In this notebook performed exploratory data analysis of the dataset
Lets download all the libraries

In [None]:
import pandas as pd
import matplotlib.pyplot as plt

Load the ground truth annotations

In [None]:
annotations_df = pd.read_csv('../data/train_ship_segmentations.csv')


Perform exploratory data analysis on the dataset

In [None]:
print("Dataset shape:", annotations_df.shape)
print("Number of unique images:", annotations_df['ImageId'].nunique())
print("Number of annotated ships:", annotations_df['EncodedPixels'].count())

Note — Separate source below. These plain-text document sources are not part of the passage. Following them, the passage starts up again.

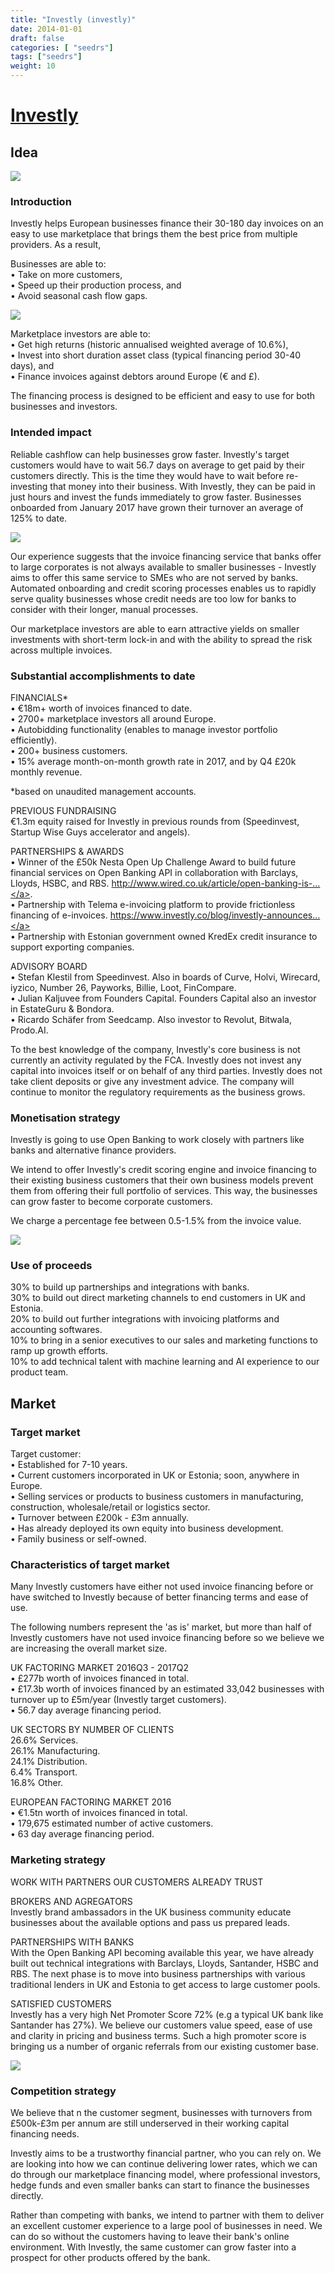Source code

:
 ```yaml
---
title: "Investly (investly)"
date: 2014-01-01
draft: false
categories: [ "seedrs"]
tags: ["seedrs"]
weight: 10
---
```


# [Investly](https://www.seedrs.com/investly)

## Idea

![](/img/seedrs/uploads/startup/section_image/image/13720/j633amoz23d3qvq0vun8ulimnptmy3k/Investly_header.png?rect=0%2C0%2C1500%2C900&w=600&fit=clip&s=475add2e2de04fd5f9940b71f551703f)

### Introduction

Investly helps European businesses finance their 30-180 day invoices on an easy to use marketplace that brings them the best price from multiple providers. As a result,

Businesses are able to: <br>• Take on more customers, <br>• Speed up their production process, and <br>• Avoid seasonal cash flow gaps.

![](/img/seedrs/uploads/startup/section_image/image/13723/opc3cntmfl2k2uqtbgz251ev6lmjtru/Investors.png?rect=0%2C-5%2C1119%2C432&w=600&fit=clip&s=198cd46ebd6075487b902eec87787ff5)

Marketplace investors are able to: <br>• Get high returns (historic annualised weighted average of 10.6%), <br>• Invest into short duration asset class (typical financing period 30-40 days), and <br>• Finance invoices against debtors around Europe (€ and £).

The financing process is designed to be efficient and easy to use for both businesses and investors.

### Intended impact

Reliable cashflow can help businesses grow faster. Investly's target customers would have to wait 56.7 days on average to get paid by their customers directly. This is the time they would have to wait before re-investing that money into their business. With Investly, they can be paid in just hours and invest the funds immediately to grow faster. Businesses onboarded from January 2017 have grown their turnover an average of 125% to date.

![](/img/seedrs/uploads/startup/section_image/image/13727/d5p0i5iunovxb60awwvllwug8x9wcvs/Investly_M_B_quote.png?rect=0%2C0%2C1500%2C900&w=600&fit=clip&s=1edc6c88b731424a4577cf1b47bb6b12)

Our experience suggests that the invoice financing service that banks offer to large corporates is not always available to smaller businesses - Investly aims to offer this same service to SMEs who are not served by banks. Automated onboarding and credit scoring processes enables us to rapidly serve quality businesses whose credit needs are too low for banks to consider with their longer, manual processes.

Our marketplace investors are able to earn attractive yields on smaller investments with short-term lock-in and with the ability to spread the risk across multiple invoices.

### Substantial accomplishments to date

FINANCIALS* <br>• €18m+ worth of invoices financed to date. <br>• 2700+ marketplace investors all around Europe. <br>• Autobidding functionality (enables to manage investor portfolio efficiently). <br>• 200+ business customers. <br>• 15% average month-on-month growth rate in 2017, and by Q4 £20k monthly revenue.

*based on unaudited management accounts.

PREVIOUS FUNDRAISING <br>€1.3m equity raised for Investly in previous rounds from (Speedinvest, Startup Wise Guys accelerator and angels).

PARTNERSHIPS &amp; AWARDS <br>• Winner of the £50k Nesta Open Up Challenge Award to build future financial services on Open Banking API in collaboration with Barclays, Lloyds, HSBC, and RBS. <a target="_blank" rel="nofollow" class="outside" href="http://www.wired.co.uk/article/open-banking-is-nearly-here-heres-the-first-glimpse-what-it-will-look-like-in-practice">http://www.wired.co.uk/article/open-banking-is-...</a>. <br>• Partnership with Telema e-invoicing platform to provide frictionless financing of e-invoices. <a target="_blank" rel="nofollow" class="outside" href="https://www.investly.co/blog/investly-announces-partnership-with-the-largest-e-invoicing-operator-in-the-baltics">https://www.investly.co/blog/investly-announces...</a> <br>• Partnership with Estonian government owned KredEx credit insurance to support exporting companies.

ADVISORY BOARD <br>• Stefan Klestil from Speedinvest. Also in boards of Curve, Holvi, Wirecard, iyzico, Number 26, Payworks, Billie, Loot, FinCompare. <br>• Julian Kaljuvee from Founders Capital. Founders Capital also an investor in EstateGuru &amp; Bondora. <br>• Ricardo Schäfer from Seedcamp. Also investor to Revolut, Bitwala, Prodo.AI.

To the best knowledge of the company, Investly's core business is not currently an activity regulated by the FCA. Investly does not invest any capital into invoices itself or on behalf of any third parties. Investly does not take client deposits or give any investment advice. The company will continue to monitor the regulatory requirements as the business grows.

### Monetisation strategy

Investly is going to use Open Banking to work closely with partners like banks and alternative finance providers.

We intend to offer Investly's credit scoring engine and invoice financing to their existing business customers that their own business models prevent them from offering their full portfolio of services. This way, the businesses can grow faster to become corporate customers.

We charge a percentage fee between 0.5-1.5% from the invoice value.

![](/img/seedrs/uploads/startup/section_image/image/13721/6dcxjm2nyarbfn0i4wvqkogoujizo11/Investly_steps.png?rect=0%2C0%2C1500%2C900&w=600&fit=clip&s=717eac42748aa2ee4879e65cac5e6752)

### Use of proceeds

30% to build up partnerships and integrations with banks. <br>30% to build out direct marketing channels to end customers in UK and Estonia. <br>20% to build out further integrations with invoicing platforms and accounting softwares. <br>10% to bring in a senior executives to our sales and marketing functions to ramp up growth efforts. <br>10% to add technical talent with machine learning and AI experience to our product team.

## Market

### Target market

Target customer: <br>• Established for 7-10 years. <br>• Current customers incorporated in UK or Estonia; soon, anywhere in Europe. <br>• Selling services or products to business customers in manufacturing, construction, wholesale/retail or logistics sector. <br>• Turnover between £200k - £3m annually. <br>• Has already deployed its own equity into business development. <br>• Family business or self-owned.

### Characteristics of target market

Many Investly customers have either not used invoice financing before or have switched to Investly because of better financing terms and ease of use.

The following numbers represent the 'as is' market, but more than half of Investly customers have not used invoice financing before so we believe we are increasing the overall market size.

UK FACTORING MARKET 2016Q3 - 2017Q2 <br>• £277b worth of invoices financed in total. <br>• £17.3b worth of invoices financed by an estimated 33,042 businesses with turnover up to £5m/year (Investly target customers). <br>• 56.7 day average financing period.

UK SECTORS BY NUMBER OF CLIENTS <br>26.6% Services. <br>26.1% Manufacturing. <br>24.1% Distribution. <br>6.4% Transport. <br>16.8% Other.

EUROPEAN FACTORING MARKET 2016 <br>• €1.5tn worth of invoices financed in total. <br>• 179,675 estimated number of active customers. <br>• 63 day average financing period.

### Marketing strategy

WORK WITH PARTNERS OUR CUSTOMERS ALREADY TRUST

BROKERS AND AGREGATORS <br>Investly brand ambassadors in the UK business community educate businesses about the available options and pass us prepared leads.

PARTNERSHIPS WITH BANKS <br>With the Open Banking API becoming available this year, we have already built out technical integrations with Barclays, Lloyds, Santander, HSBC and RBS. The next phase is to move into business partnerships with various traditional lenders in UK and Estonia to get access to large customer pools.

SATISFIED CUSTOMERS <br>Investly has a very high Net Promoter Score 72% (e.g a typical UK bank like Santander has 27%). We believe our customers value speed, ease of use and clarity in pricing and business terms. Such a high promoter score is bringing us a number of organic referrals from our existing customer base.

![](/img/seedrs/uploads/startup/section_image/image/13724/okvzaon47ji2uxhltoeq9gmmc1jl4kn/matt.jpg?rect=0%2C0%2C1024%2C682&w=600&fit=clip&s=4a91e0bc3d0040d0ff50456df5859128)

### Competition strategy

We believe that n the customer segment, businesses with turnovers from £500k-£3m per annum are still underserved in their working capital financing needs.

Investly aims to be a trustworthy financial partner, who you can rely on. We are looking into how we can continue delivering lower rates, which we can do through our marketplace financing model, where professional investors, hedge funds and even smaller banks can start to finance the businesses directly.

Rather than competing with banks, we intend to partner with them to deliver an excellent customer experience to a large pool of businesses in need. We can do so without the customers having to leave their bank's online environment. With Investly, the same customer can grow faster into a prospect for other products offered by the bank.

Analyze the distribution of ship vs. non-ship images

In [None]:
ship_count = annotations_df['EncodedPixels'].count()
no_ship_count = annotations_df['ImageId'].nunique() - ship_count
labels = ['Ships', 'No Ships']
sizes = [ship_count, no_ship_count]
plt.figure(figsize=(6, 6))
plt.pie(sizes, labels=labels, autopct='%1.1f%%', startangle=90)
plt.axis('equal')
plt.title('Distribution of Ships vs. No Ships')
plt.show()

Calculate statistics and insights from the dataset

In [None]:
ships_per_image = annotations_df.groupby('ImageId')['EncodedPixels'].count().mean()
print("Average ships per image:", ships_per_image)
annotations_df['Size'] = annotations_df['EncodedPixels'].apply(lambda x: len(x.split()))
size_distribution = annotations_df.groupby('Size')['ImageId'].count()
plt.figure(figsize=(12, 6))
plt.bar(size_distribution.index, size_distribution.values)
plt.xlabel('Ship Size')
plt.ylabel('Number of Ships')
plt.title('Ship Size Distribution')
plt.xticks(range(1, 20))
plt.show()

Visualize sample images and corresponding masks

In [None]:
sample_images = annotations_df.sample(n=4)
plt.figure(figsize=(12, 8))
for i, row in sample_images.iterrows():
    image_id = row['ImageId']
    mask = row['EncodedPixels']

    # Load and plot the image
    image_path = f'../data/train_v2/{image_id}'
    image = plt.imread(image_path)
    plt.subplot(2, 4, i+1)
    plt.imshow(image)
    plt.axis('off')
    plt.title(f'Image: {image_id}')

    # Plot the corresponding mask
    plt.subplot(2, 4, i+5)
    plt.imshow(mask, cmap='gray')
    plt.axis('off')
    plt.title('Mask')

plt.tight_layout()
plt.show()


Since the datasets have mostly photos without ships, this may affect the construction of the training model. Since there will be much less data with ships, the model may tend to show low sensitivity to ships or reject them all as background noise.